As used herein, the term “Tm” is used in reference to the “melting temperature.” The melting temperature is the temperature at which a population of double-stranded nucleic acid molecules becomes half dissociated into single strands. Several equations for calculating the Tm of nucleic acids are well known in the art. As indicated by standard references, a simple estimate of the Tm value may be calculated by the equation. Tm=81.5+0.41 (% G+C), when a nucleic acid is in aqueous solution at 1 M NaCl (see e.g., Anderson and Young, Quantitative Filter Hybridization, in Nucleic Acid Hybridization (1985). Other references (e.g., Allawi, H. T. & SantaLucia, J., Jr., Biochemistry 36, 10581-94 (1997)) include alternative methods of computation which take structural and environmental, as well as sequence characteristics into account for the calculation of Tm.

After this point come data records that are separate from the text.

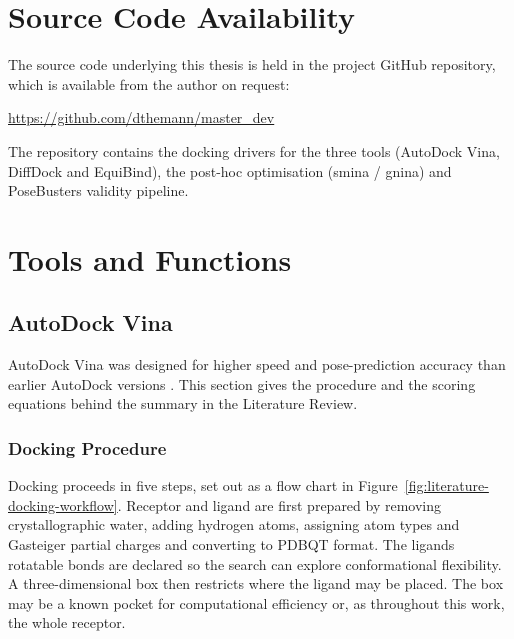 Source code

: \appendix

\hypertarget{source-code-and-data-availability}{%
\chapter{Source Code Availability}\label{source-code-and-data-availability}}

The source code underlying this thesis is held in the project GitHub repository, which is available from the author on request:

\begin{center}
\url{https://github.com/dthemann/master_dev}
\end{center}

\noindent The repository contains the docking drivers for the three tools (AutoDock Vina, DiffDock and EquiBind), the post-hoc optimisation (smina / gnina) and PoseBusters validity pipeline.

\hypertarget{tools-and-functions}{%
\chapter{Tools and Functions}\label{tools-and-functions}}

\hypertarget{autodock-vina-1}{%
\section{AutoDock Vina}\label{autodock-vina-1}}

AutoDock Vina was designed for higher speed and pose-prediction accuracy than earlier AutoDock versions \cite{ref022}. This section gives the procedure and the scoring equations behind the summary in the Literature Review.

\hypertarget{vina-docking-procedure}{%
\subsection{Docking Procedure}\label{vina-docking-procedure}}

Docking proceeds in five steps, set out as a flow chart in Figure~\ref{fig:literature-docking-workflow}. Receptor and ligand are first prepared by removing crystallographic water, adding hydrogen atoms, assigning atom types and Gasteiger partial charges and converting to PDBQT format. The ligand\textquotesingle s rotatable bonds are declared so the search can explore conformational flexibility. A three-dimensional box then restricts where the ligand may be placed. The box may be a known pocket for computational efficiency or, as throughout this work, the whole receptor.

“Sample” usually means a quantity of material from a biological, environmental, medical, or patient source in which detection, measurement, or labeling of target nucleic acids is sought. On the one hand it is meant to include a specimen or culture (e.g., microbiological cultures). On the other hand, it is meant to include both biological and environmental samples. A sample may include a specimen of synthetic origin. Biological samples may be animal, including human, fluid, solid (e.g., stool) or tissue, as well as liquid and solid food and feed products and ingredients such as dairy items, vegetables, meat and meat by-products, and waste. Biological samples may include materials taken from a patient including, but not limited to cultures, blood, saliva, cerebral spinal fluid, pleural fluid, milk, lymph, sputum, semen, needle aspirates, and the like. Biological samples may be obtained from all of the various families of domestic animals, as well as feral or wild animals, including, but not limited to, such animals as ungulates, bear, fish, rodents, etc. Environmental samples include environmental material such as surface matter, soil, water and industrial samples, as well as samples obtained from food and dairy processing instruments, apparatus, equipment, utensils, disposable and non-disposable items. These examples are not to be construed as limiting the sample types applicable to the present invention.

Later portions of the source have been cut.